▶ Work request:
Lines with "case" in the entries below: count them and reply with the number alone.

▶ Source texts of formatted documents:
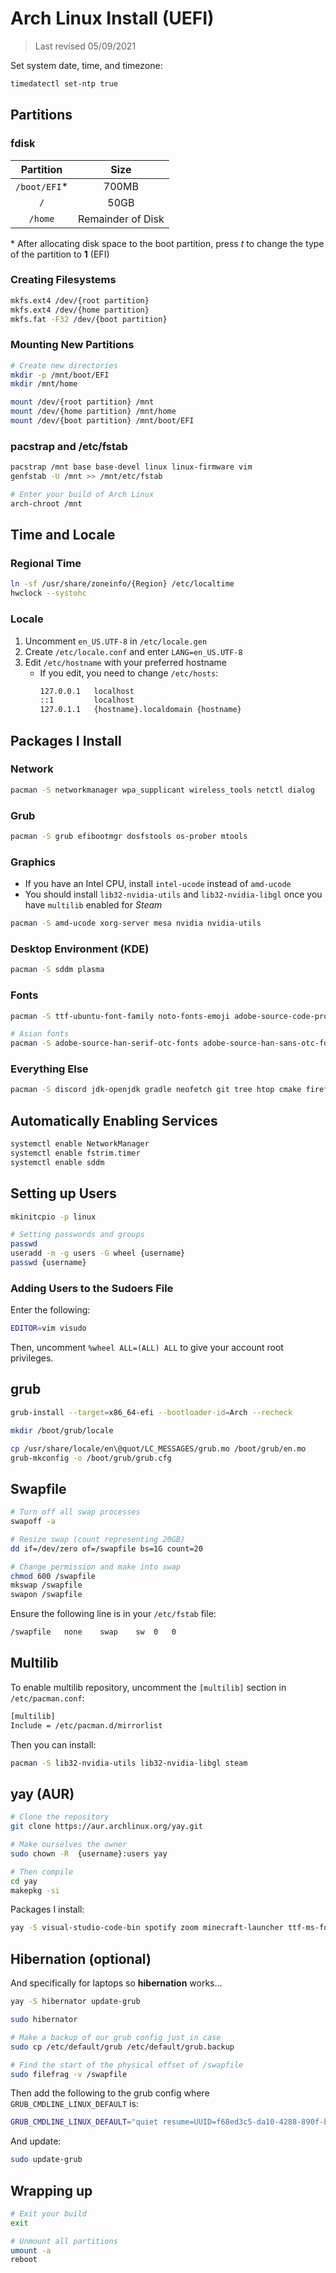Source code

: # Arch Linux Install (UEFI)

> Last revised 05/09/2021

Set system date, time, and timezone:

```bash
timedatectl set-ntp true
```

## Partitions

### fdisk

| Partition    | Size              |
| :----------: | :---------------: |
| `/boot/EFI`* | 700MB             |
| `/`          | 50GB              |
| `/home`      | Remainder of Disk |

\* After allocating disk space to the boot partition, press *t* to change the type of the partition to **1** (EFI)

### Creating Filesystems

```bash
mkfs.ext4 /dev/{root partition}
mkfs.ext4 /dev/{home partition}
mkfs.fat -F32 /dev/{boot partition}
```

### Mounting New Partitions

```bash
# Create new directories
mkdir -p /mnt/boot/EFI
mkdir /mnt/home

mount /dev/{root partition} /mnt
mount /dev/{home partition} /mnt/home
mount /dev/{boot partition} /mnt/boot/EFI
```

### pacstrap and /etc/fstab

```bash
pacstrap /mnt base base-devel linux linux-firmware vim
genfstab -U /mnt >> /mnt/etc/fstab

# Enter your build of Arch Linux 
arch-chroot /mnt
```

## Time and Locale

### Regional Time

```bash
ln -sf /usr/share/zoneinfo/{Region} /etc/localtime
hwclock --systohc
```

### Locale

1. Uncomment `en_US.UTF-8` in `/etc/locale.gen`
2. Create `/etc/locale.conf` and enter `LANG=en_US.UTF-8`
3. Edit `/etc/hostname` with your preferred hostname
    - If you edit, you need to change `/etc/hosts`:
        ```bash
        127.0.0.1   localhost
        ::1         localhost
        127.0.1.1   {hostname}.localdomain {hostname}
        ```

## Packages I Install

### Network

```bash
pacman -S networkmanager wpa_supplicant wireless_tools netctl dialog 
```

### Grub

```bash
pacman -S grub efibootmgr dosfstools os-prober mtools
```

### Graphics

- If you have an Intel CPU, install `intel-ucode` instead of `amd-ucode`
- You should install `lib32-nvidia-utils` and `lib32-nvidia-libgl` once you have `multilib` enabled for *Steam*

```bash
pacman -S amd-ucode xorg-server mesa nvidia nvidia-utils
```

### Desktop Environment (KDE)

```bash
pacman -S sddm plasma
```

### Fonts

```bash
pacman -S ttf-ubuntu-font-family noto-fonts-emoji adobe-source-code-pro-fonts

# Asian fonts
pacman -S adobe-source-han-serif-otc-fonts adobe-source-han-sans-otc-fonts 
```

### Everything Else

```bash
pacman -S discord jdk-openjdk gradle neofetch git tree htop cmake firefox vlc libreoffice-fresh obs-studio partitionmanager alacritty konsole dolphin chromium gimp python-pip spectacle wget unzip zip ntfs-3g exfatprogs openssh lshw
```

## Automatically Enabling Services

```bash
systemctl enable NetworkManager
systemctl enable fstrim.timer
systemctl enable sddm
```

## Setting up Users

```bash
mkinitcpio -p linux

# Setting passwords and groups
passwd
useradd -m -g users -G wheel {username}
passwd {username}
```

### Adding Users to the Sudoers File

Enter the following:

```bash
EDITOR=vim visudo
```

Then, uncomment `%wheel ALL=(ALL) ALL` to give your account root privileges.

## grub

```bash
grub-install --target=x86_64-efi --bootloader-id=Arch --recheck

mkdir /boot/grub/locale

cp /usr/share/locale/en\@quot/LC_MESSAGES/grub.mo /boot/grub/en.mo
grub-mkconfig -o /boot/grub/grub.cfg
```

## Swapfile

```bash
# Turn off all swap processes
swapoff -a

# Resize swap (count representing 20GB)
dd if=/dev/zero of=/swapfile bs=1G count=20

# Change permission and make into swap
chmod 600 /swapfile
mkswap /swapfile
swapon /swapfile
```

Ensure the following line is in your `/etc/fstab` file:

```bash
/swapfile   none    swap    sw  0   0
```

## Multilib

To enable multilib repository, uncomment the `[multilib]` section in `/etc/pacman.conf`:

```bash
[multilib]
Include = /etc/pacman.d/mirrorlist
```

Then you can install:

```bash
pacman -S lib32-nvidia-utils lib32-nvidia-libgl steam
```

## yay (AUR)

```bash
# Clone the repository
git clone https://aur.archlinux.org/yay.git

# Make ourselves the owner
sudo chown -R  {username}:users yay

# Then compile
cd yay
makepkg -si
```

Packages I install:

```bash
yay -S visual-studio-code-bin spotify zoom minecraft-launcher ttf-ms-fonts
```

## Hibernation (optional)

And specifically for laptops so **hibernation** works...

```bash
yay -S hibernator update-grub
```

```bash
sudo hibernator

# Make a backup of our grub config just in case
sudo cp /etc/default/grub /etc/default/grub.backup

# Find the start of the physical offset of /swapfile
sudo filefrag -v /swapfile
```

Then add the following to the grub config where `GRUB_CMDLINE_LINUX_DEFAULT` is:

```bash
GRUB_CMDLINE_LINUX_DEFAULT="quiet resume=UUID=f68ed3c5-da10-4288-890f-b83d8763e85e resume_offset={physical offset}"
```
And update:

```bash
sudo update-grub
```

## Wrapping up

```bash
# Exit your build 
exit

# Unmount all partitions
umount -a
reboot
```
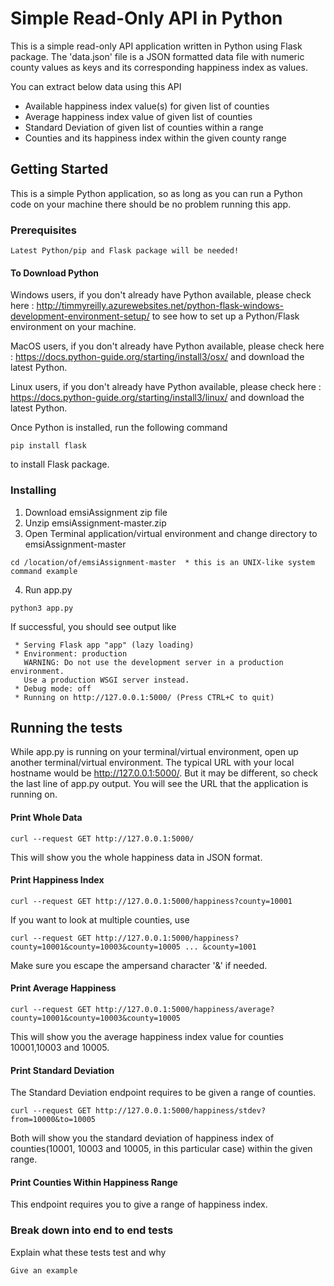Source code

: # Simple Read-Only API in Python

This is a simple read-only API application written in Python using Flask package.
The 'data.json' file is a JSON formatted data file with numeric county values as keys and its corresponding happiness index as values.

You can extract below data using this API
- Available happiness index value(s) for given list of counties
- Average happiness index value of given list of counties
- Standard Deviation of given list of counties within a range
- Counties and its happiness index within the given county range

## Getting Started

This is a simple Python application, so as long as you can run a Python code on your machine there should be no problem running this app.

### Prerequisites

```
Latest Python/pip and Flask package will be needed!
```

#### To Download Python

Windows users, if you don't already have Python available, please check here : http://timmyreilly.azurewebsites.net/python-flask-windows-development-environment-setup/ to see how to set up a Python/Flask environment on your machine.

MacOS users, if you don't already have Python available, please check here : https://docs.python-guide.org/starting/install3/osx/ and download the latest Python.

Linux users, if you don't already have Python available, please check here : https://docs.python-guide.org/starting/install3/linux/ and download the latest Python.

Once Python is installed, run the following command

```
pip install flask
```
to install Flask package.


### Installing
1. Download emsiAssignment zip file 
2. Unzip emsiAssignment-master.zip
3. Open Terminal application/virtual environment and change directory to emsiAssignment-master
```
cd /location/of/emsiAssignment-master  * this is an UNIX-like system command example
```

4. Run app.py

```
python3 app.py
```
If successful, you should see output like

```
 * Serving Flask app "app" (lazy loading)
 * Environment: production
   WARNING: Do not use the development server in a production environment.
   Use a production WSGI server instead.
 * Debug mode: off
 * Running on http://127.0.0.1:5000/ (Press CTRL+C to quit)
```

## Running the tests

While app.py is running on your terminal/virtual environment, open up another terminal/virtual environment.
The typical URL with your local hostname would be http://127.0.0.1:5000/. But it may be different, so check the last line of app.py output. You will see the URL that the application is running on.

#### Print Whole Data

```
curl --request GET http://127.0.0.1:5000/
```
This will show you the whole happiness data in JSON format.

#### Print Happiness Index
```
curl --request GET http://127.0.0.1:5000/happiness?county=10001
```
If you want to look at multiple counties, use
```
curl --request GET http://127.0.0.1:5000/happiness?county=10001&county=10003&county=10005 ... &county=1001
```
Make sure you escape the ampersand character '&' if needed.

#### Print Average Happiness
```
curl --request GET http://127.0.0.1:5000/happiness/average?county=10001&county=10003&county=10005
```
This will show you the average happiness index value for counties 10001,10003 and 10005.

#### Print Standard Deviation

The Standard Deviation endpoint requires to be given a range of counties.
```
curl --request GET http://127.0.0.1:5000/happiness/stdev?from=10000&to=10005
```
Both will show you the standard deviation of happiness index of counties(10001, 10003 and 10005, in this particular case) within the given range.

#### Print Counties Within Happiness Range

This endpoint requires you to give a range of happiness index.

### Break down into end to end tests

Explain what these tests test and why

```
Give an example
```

▶ Task answer:
2